RSS

Monthly Archives: February 2016

Backing up Azure Storage Accounts…

New year, new challenges. And I was confronted with quite a nice one.

One of my customers uses Azure Storage quite intensively. While Azure Storage Accounts provide some protection by means of replication, there’s no real protection from corruption or deletion inside the Storage Account itself. Data that has been deleted will be deleted on the replicas as well. Unfortunately, there’s no replication mechanism to replicate data between Storage Accounts comparable to DFS Replication. Governance constraints may also prevent using Geo-redundant storage. Geo-redundant storage can also not guarantee that the secondary location still has the data before it became corrupted or deleted.

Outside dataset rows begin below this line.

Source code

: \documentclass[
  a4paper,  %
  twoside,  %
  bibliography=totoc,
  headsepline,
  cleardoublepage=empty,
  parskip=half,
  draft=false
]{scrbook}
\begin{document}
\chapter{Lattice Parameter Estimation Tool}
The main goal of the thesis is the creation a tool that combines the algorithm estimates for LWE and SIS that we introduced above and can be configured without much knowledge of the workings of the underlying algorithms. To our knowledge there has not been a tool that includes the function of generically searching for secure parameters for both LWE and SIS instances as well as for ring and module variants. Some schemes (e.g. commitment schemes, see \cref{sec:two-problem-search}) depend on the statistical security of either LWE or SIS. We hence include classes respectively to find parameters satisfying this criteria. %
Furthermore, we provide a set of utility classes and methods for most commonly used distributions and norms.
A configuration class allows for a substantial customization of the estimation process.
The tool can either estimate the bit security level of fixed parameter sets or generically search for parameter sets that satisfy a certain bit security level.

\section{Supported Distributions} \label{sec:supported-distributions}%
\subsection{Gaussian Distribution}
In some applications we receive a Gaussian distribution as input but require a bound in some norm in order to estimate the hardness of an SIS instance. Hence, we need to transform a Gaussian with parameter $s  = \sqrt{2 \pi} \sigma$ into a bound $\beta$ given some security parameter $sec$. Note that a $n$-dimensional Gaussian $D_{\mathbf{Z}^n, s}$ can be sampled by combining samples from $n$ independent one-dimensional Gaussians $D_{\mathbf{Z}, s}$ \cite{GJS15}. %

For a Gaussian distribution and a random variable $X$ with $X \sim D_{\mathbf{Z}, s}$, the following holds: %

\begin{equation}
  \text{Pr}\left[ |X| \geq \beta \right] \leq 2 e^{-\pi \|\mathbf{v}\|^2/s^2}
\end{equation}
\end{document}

So a mechanism must be developed to protect the data from a potential disaster. Only Blob, File and Table Storage are valid candidates to be protected. Microsoft has released a tool that allows content to be copied to a different Storage Account (including from and to local disk): AzCopy

The relevant information regarding AzCopy is available at https://azure.microsoft.com/en-us/documentation/articles/storage-use-azcopy/

AzCopy is a commandline tool that allows content to be copied, but it is very static by nature. This may be great for a few single Blob containers or Table Uri, but a more versatile approach is required when hundreds of Blob containers and Table Uris need to be copied, especially when they are frequently changed.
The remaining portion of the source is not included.